====== DATA SUPPLIED ======

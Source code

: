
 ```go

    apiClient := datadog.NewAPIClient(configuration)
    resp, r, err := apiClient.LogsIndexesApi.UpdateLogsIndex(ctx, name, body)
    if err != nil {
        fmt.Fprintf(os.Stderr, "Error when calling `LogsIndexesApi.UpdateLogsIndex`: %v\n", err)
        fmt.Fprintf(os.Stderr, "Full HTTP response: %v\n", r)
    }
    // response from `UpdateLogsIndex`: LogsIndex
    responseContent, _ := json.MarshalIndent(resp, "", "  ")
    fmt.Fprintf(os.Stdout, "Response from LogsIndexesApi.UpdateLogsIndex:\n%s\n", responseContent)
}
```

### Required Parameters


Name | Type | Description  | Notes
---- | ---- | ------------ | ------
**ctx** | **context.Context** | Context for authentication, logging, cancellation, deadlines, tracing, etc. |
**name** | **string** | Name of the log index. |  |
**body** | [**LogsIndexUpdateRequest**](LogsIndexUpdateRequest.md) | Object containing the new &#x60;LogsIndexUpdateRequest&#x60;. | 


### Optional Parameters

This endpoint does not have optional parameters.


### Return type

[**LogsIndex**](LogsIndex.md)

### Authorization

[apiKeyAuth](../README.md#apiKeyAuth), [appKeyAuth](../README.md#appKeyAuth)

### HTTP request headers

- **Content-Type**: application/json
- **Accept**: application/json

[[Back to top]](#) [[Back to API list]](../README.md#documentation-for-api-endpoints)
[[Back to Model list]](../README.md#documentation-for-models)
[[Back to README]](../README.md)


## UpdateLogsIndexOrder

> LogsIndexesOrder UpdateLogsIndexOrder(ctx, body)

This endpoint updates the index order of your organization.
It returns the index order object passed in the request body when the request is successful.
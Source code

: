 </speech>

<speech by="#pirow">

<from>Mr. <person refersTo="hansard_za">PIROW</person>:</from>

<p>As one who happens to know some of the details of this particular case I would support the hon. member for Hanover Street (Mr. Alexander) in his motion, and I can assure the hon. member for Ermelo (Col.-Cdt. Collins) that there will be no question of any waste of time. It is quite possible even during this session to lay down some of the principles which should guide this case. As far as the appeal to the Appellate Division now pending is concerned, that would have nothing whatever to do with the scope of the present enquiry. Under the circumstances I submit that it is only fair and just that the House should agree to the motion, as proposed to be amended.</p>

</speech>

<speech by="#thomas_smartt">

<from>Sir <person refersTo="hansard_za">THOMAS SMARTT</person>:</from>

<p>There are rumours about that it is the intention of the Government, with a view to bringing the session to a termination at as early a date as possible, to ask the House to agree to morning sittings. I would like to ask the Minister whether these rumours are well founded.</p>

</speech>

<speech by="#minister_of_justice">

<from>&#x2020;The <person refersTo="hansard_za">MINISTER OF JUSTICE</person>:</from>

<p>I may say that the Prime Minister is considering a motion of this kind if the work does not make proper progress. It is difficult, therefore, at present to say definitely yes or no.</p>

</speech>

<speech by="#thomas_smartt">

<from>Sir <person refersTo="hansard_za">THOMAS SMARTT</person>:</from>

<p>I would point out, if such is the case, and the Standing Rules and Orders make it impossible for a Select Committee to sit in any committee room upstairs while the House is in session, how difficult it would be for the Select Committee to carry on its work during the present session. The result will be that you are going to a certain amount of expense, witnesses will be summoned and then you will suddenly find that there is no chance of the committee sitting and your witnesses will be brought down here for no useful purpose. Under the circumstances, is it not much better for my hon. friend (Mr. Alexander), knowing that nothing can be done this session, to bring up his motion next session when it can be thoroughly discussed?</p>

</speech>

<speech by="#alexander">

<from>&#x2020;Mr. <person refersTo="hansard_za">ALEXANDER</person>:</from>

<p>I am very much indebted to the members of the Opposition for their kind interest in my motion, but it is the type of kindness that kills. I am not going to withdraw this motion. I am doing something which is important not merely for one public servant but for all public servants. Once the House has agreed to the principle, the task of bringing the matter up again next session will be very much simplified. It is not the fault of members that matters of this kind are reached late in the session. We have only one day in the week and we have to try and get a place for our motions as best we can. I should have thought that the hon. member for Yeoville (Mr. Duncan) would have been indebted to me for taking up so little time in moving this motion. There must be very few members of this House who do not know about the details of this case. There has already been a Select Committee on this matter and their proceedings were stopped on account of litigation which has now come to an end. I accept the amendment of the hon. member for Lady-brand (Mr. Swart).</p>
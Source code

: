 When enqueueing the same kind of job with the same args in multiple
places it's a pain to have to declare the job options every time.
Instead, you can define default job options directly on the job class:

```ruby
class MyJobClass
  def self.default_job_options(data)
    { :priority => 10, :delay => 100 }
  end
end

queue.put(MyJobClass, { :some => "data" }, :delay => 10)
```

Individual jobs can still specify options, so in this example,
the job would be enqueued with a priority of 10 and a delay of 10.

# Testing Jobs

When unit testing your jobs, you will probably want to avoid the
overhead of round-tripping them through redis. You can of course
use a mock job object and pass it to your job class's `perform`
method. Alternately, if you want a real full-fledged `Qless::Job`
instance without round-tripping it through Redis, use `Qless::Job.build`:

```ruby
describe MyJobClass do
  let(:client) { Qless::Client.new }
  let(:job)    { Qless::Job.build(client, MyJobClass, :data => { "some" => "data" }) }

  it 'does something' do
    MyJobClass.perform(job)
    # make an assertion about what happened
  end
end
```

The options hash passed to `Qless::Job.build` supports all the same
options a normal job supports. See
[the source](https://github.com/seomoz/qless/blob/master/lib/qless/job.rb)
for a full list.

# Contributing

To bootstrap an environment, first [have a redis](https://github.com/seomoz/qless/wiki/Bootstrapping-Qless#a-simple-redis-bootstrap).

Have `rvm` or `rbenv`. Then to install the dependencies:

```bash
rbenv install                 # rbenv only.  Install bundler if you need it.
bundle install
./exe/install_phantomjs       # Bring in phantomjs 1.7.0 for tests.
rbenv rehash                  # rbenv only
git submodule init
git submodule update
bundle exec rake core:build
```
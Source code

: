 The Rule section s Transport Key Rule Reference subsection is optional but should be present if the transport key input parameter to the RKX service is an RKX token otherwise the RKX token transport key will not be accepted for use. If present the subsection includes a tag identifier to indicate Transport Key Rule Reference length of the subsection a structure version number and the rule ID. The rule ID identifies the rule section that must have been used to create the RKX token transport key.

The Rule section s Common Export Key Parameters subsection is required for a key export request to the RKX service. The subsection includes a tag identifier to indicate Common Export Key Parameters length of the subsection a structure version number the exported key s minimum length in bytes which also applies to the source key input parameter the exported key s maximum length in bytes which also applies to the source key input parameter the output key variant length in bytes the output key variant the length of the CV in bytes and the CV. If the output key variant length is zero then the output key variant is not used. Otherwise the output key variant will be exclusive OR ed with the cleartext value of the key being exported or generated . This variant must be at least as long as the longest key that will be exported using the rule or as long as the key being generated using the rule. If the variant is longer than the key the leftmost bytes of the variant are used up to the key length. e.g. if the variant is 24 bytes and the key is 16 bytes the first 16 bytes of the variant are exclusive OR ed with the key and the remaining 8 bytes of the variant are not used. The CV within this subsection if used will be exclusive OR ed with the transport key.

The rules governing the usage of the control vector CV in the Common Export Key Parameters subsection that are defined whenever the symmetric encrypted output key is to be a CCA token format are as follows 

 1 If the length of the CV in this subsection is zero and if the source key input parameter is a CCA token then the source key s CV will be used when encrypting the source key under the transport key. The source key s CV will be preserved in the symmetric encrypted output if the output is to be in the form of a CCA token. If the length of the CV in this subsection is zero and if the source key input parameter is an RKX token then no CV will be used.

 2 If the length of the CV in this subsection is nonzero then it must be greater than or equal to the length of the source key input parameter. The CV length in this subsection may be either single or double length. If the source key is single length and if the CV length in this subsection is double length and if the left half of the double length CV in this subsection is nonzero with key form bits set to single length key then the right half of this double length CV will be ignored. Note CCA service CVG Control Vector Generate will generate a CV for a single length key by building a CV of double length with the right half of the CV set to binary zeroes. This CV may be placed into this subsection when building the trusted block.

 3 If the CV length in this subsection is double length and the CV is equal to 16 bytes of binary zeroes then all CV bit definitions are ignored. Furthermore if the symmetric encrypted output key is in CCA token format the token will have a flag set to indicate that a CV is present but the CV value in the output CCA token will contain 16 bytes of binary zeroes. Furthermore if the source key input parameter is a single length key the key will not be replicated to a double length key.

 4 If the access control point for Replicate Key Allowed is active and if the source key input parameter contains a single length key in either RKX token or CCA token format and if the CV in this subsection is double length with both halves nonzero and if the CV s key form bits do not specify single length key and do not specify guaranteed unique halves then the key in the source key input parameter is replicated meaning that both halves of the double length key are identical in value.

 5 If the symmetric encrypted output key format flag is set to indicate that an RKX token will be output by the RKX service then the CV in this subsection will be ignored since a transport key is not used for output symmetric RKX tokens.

======

Collect each line of the entries that has the word "through", copying it in full.

→ **SOLUTION FOR THIS PROBLEM**
overhead of round-tripping them through redis. You can of course
instance without round-tripping it through Redis, use `Qless::Job.build`:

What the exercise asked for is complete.